Il venetoclax è un medicinale innovativo, al momento approvato in Italia per il trattamento di pazienti adulti affetti da leucemia linfatica cronica.
Questa molecola agisce su Bcl-2, proteina presente nelle cellule in grado di regolare la cosiddetta morte programmata, processo che avviene fisiologicamente quando le cellule sono danneggiate, malate o dannose per l’organismo. Spesso, però, nelle cellule tumorali questo processo è bloccato e la morte programmata non avviene, provocando resistenze ai trattamenti chemioterapici e aumentando la probabilità di recidive; agendo su questo processo, invece, venetoclax sarebbe in grado di migliorare gli esiti della chemioterapia.
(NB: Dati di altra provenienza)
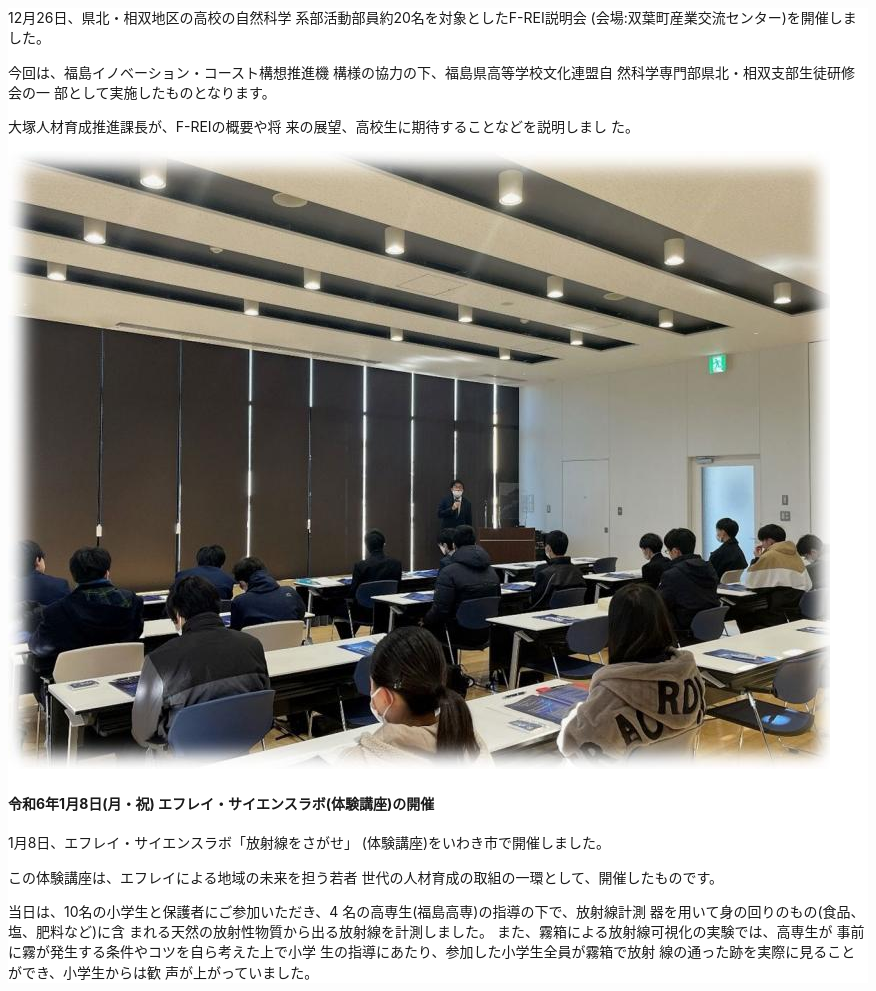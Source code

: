 12月26日、県北・相双地区の高校の自然科学 系部活動部員約20名を対象としたF-REI説明会 (会場:双葉町産業交流センター)を開催しま した。

今回は、福島イノベーション・コースト構想推進機 構様の協力の下、福島県高等学校文化連盟自 然科学専門部県北・相双支部生徒研修会の一 部として実施したものとなります。

大塚人材育成推進課長が、F-REIの概要や将 来の展望、高校生に期待することなどを説明しまし た。

![](_page_66_Picture_4.jpeg)

#### **令和6年1月8日(月・祝) エフレイ・サイエンスラボ(体験講座)の開催**

1月8日、エフレイ・サイエンスラボ「放射線をさがせ」 (体験講座)をいわき市で開催しました。

この体験講座は、エフレイによる地域の未来を担う若者 世代の人材育成の取組の一環として、開催したものです。

当日は、10名の小学生と保護者にご参加いただき、4 名の高専生(福島高専)の指導の下で、放射線計測 器を用いて身の回りのもの(食品、塩、肥料など)に含 まれる天然の放射性物質から出る放射線を計測しました。 また、霧箱による放射線可視化の実験では、高専生が 事前に霧が発生する条件やコツを自ら考えた上で小学 生の指導にあたり、参加した小学生全員が霧箱で放射 線の通った跡を実際に見ることができ、小学生からは歓 声が上がっていました。
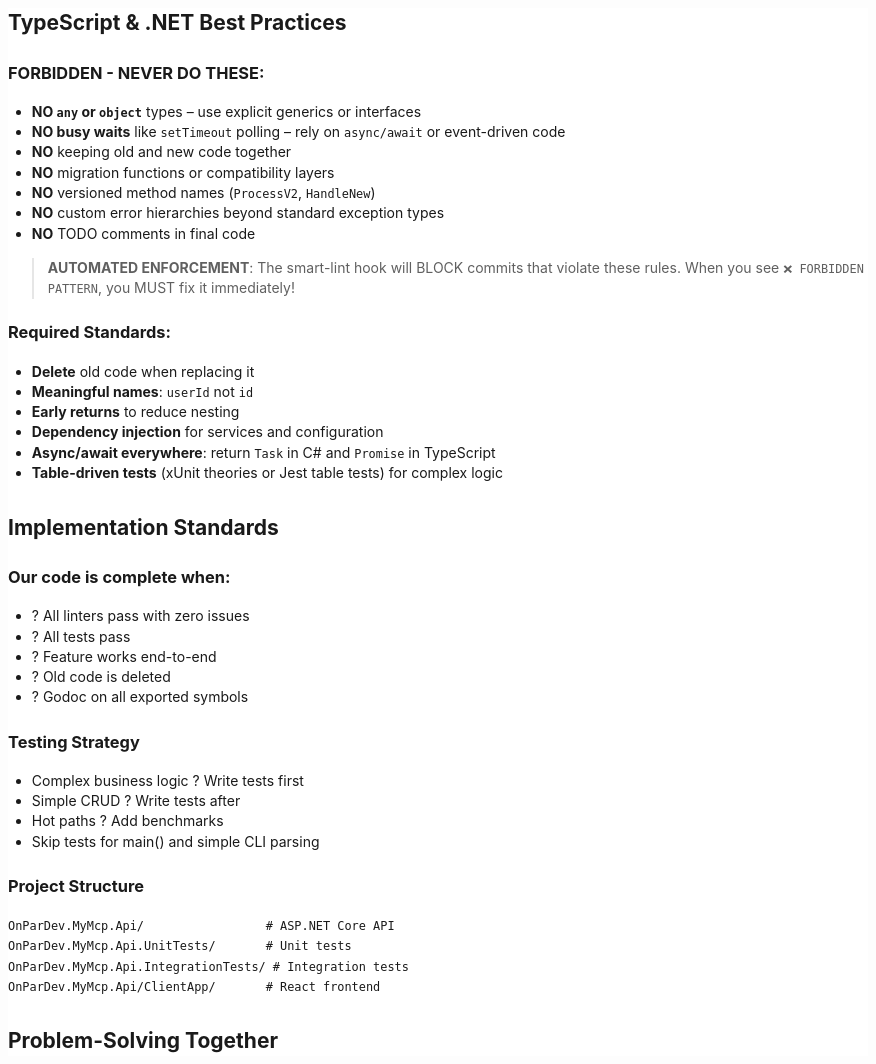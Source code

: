 ## TypeScript & .NET Best Practices

### FORBIDDEN - NEVER DO THESE:

- **NO `any` or `object`** types – use explicit generics or interfaces
- **NO busy waits** like `setTimeout` polling – rely on `async/await` or event-driven code
- **NO** keeping old and new code together
- **NO** migration functions or compatibility layers
- **NO** versioned method names (`ProcessV2`, `HandleNew`)
- **NO** custom error hierarchies beyond standard exception types
- **NO** TODO comments in final code

> **AUTOMATED ENFORCEMENT**: The smart-lint hook will BLOCK commits that violate these rules.
> When you see `❌ FORBIDDEN PATTERN`, you MUST fix it immediately!

### Required Standards:

- **Delete** old code when replacing it
- **Meaningful names**: `userId` not `id`
- **Early returns** to reduce nesting
- **Dependency injection** for services and configuration
- **Async/await everywhere**: return `Task` in C# and `Promise` in TypeScript
- **Table-driven tests** (xUnit theories or Jest table tests) for complex logic

## Implementation Standards

### Our code is complete when:

- ? All linters pass with zero issues
- ? All tests pass
- ? Feature works end-to-end
- ? Old code is deleted
- ? Godoc on all exported symbols

### Testing Strategy

- Complex business logic ? Write tests first
- Simple CRUD ? Write tests after
- Hot paths ? Add benchmarks
- Skip tests for main() and simple CLI parsing

### Project Structure

```
OnParDev.MyMcp.Api/                 # ASP.NET Core API
OnParDev.MyMcp.Api.UnitTests/       # Unit tests
OnParDev.MyMcp.Api.IntegrationTests/ # Integration tests
OnParDev.MyMcp.Api/ClientApp/       # React frontend
```

## Problem-Solving Together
In effetti, sulla base dell’analisi intermedia di AML1718, venetoclax non solo si è dimostrato sicuro, ma ha anche mostrato di avere un’attività promettente in pazienti con leucemia mieloide di nuova diagnosi a rischio intermedio e alto. Al fine di valutare l’effettivo vantaggio apportato da questo medicinale in aggiunta alla chemioterapia, i ricercatori hanno voluto confrontare i risultati intermedi di GIMEMA AML1718 con quelli di AML1310.
“La difficoltà iniziale di questo confronto è che le caratteristiche cliniche e biologiche dei pazienti al momento dell’arruolamento presentano delle differenze tra i due studi. In altre parole, questi due studi non possono essere confrontati direttamente senza aver prima bilanciato le caratteristiche dei due gruppi di pazienti. Con questo scopo abbiamo utilizzato il metodo del propensity score matching – sottolinea Piciocchi – uno strumento statistico che serve ad appaiare due coorti di pazienti, eliminando possibili confondenti, in modo da ottenere risultati confrontabili tra loro”.
Da questa analisi statistica è emerso che la combinazione di venetoclax con la chemioterapia nei pazienti con leucemia mieloide acuta di nuova diagnosi ha portato a risultati rilevanti, sia in termini di tasso di remissione completa sia in termini di malattia minima residua.
“Questi risultati sono fondamentali perché avere condizioni cliniche più favorevoli prima del trapianto predice un migliore andamento del paziente nel periodo successivo”, aggiunge Piciocchi.
Per quanto riguarda gli esiti di sopravvivenza, i risultati sono promettenti, ma dovranno essere confermati alla fine dello studio AML1718. “La strada, comunque, sembra essere quella giusta: questi risultati preliminari evidenziano il vantaggio di venetoclax aggiunto alla chemioterapia e aprono la strada a nuovi regimi di combinazione basati su questa molecola”, conclude il ricercatore.